• Material shown:

---+---

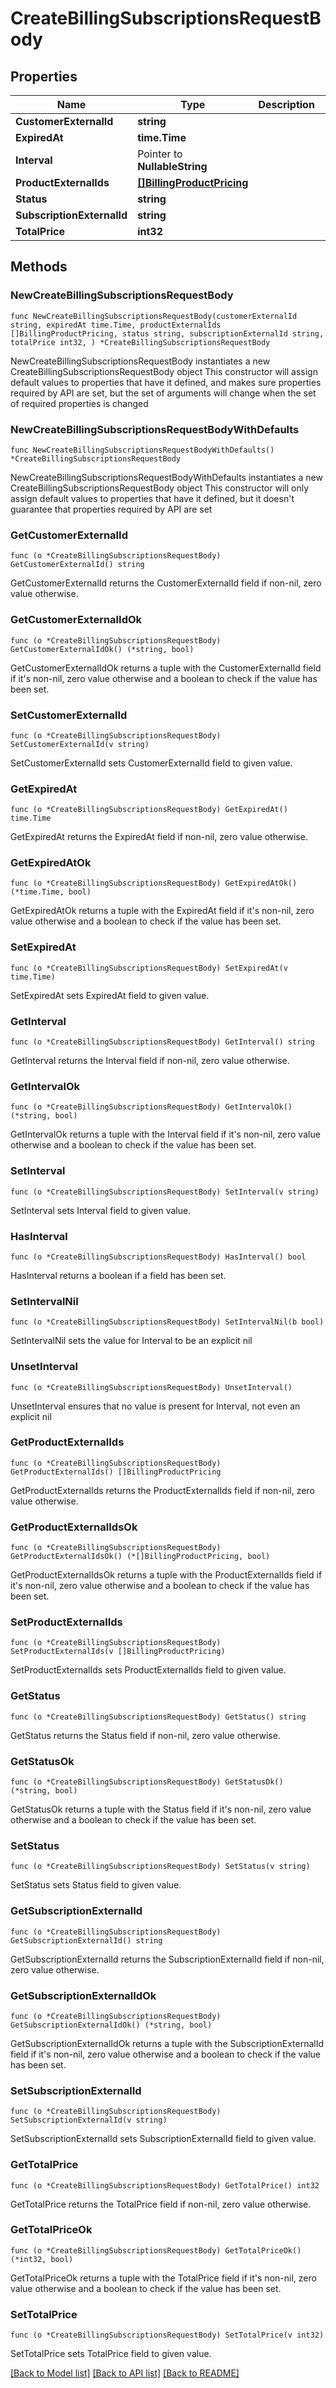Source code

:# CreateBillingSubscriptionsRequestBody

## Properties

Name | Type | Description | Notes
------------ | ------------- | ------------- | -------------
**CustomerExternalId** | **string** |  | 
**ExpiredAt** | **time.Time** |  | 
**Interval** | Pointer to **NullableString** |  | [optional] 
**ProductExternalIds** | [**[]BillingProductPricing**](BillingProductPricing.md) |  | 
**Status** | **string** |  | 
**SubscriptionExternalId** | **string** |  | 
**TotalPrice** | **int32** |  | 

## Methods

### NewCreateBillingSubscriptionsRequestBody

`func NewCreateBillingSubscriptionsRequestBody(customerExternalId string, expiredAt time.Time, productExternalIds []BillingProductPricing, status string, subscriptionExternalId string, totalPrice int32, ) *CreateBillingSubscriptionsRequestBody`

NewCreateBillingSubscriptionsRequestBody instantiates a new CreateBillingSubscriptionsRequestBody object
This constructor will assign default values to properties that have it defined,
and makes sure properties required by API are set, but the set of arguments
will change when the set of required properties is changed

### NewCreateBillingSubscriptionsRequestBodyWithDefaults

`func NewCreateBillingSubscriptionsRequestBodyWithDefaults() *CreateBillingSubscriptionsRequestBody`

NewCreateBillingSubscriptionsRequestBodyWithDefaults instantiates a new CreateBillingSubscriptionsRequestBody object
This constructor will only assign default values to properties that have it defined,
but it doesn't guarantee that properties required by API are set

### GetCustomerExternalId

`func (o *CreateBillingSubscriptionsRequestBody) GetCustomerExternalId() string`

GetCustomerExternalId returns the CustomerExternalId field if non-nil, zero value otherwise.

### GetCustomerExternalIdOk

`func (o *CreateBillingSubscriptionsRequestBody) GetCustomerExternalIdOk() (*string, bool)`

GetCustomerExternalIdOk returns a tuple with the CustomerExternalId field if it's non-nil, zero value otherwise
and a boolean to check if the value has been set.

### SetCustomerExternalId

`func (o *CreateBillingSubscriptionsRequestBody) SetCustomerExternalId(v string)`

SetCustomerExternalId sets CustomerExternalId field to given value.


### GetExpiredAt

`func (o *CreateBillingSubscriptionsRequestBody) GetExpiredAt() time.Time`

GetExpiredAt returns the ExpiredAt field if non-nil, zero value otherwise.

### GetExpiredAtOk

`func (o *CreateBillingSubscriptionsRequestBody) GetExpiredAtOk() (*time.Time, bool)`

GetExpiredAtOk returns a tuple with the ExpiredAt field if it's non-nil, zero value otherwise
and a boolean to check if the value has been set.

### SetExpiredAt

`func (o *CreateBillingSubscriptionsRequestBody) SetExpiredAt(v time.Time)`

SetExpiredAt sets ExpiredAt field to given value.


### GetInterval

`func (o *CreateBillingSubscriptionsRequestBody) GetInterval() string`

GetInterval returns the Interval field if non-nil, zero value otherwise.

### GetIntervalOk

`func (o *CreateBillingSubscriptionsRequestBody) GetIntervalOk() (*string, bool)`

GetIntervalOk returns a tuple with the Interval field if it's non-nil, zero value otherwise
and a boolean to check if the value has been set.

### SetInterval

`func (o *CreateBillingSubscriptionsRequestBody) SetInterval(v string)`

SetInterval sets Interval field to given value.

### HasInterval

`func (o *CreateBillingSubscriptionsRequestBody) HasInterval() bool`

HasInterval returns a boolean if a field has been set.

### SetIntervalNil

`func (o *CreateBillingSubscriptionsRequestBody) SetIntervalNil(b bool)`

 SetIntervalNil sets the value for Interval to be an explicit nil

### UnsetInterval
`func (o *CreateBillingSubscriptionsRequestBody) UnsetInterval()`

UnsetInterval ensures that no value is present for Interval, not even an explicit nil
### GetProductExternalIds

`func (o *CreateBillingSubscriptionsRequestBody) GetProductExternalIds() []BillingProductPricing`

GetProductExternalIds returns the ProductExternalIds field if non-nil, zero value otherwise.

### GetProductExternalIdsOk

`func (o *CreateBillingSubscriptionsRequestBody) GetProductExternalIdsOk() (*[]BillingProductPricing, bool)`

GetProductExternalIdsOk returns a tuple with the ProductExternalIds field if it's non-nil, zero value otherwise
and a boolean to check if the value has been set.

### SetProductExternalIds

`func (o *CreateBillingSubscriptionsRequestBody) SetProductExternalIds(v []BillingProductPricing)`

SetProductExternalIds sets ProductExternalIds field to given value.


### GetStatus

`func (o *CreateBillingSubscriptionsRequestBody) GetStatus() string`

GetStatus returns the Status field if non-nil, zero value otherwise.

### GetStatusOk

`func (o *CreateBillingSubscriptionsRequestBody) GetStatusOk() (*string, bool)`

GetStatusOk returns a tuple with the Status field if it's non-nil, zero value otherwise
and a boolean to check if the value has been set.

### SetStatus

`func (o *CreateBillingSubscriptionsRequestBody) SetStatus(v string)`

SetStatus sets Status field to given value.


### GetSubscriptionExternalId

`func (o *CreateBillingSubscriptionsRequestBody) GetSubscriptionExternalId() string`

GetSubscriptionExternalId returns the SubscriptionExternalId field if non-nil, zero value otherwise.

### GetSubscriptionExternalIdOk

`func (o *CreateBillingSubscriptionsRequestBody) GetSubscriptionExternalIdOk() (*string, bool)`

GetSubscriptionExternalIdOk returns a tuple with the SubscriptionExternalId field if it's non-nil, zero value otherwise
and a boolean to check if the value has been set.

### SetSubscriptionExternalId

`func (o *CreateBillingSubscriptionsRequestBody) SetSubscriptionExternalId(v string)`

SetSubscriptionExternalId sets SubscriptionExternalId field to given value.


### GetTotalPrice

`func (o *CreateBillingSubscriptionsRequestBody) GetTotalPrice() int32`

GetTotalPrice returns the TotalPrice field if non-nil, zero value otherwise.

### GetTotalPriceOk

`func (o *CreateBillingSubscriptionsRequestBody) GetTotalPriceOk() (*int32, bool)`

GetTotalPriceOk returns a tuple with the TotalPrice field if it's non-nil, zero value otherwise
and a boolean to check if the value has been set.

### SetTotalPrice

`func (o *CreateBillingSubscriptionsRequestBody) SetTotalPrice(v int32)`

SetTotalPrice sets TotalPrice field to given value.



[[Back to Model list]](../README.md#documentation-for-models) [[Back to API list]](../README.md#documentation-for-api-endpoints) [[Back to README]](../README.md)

---+---

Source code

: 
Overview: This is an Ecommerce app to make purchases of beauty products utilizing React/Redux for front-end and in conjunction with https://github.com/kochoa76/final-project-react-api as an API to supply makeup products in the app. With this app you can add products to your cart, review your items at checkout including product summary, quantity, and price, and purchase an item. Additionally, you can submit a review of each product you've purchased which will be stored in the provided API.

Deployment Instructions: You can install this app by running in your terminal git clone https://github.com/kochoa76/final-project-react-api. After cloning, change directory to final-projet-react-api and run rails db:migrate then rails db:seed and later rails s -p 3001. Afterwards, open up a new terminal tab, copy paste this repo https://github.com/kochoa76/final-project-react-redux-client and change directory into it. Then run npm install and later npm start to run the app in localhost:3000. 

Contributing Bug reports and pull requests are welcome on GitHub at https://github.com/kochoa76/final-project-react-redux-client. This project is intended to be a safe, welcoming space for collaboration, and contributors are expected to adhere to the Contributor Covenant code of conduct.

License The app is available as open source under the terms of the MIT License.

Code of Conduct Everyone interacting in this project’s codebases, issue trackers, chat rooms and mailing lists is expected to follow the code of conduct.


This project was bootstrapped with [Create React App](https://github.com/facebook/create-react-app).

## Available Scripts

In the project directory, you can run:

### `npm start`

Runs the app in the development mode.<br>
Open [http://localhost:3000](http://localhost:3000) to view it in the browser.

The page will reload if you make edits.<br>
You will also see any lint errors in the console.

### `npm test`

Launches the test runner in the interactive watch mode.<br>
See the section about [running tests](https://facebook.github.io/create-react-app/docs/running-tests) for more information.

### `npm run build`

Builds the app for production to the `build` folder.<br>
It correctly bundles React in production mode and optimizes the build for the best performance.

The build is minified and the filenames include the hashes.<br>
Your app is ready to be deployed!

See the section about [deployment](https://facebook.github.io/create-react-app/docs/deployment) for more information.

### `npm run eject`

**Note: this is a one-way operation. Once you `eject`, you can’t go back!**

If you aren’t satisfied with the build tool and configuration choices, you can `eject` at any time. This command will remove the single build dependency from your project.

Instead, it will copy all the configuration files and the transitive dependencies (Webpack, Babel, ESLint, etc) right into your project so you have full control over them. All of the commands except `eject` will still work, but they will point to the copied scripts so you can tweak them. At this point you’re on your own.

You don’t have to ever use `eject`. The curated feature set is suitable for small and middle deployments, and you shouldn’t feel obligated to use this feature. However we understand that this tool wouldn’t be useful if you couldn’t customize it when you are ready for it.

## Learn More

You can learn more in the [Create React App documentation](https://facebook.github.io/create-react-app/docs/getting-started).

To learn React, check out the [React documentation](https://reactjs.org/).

---+---

• Problem requirements: For this exercise, return every line from the data that holds the string "SetIntervalNil".

• Reply:
### SetIntervalNil
`func (o *CreateBillingSubscriptionsRequestBody) SetIntervalNil(b bool)`
 SetIntervalNil sets the value for Interval to be an explicit nil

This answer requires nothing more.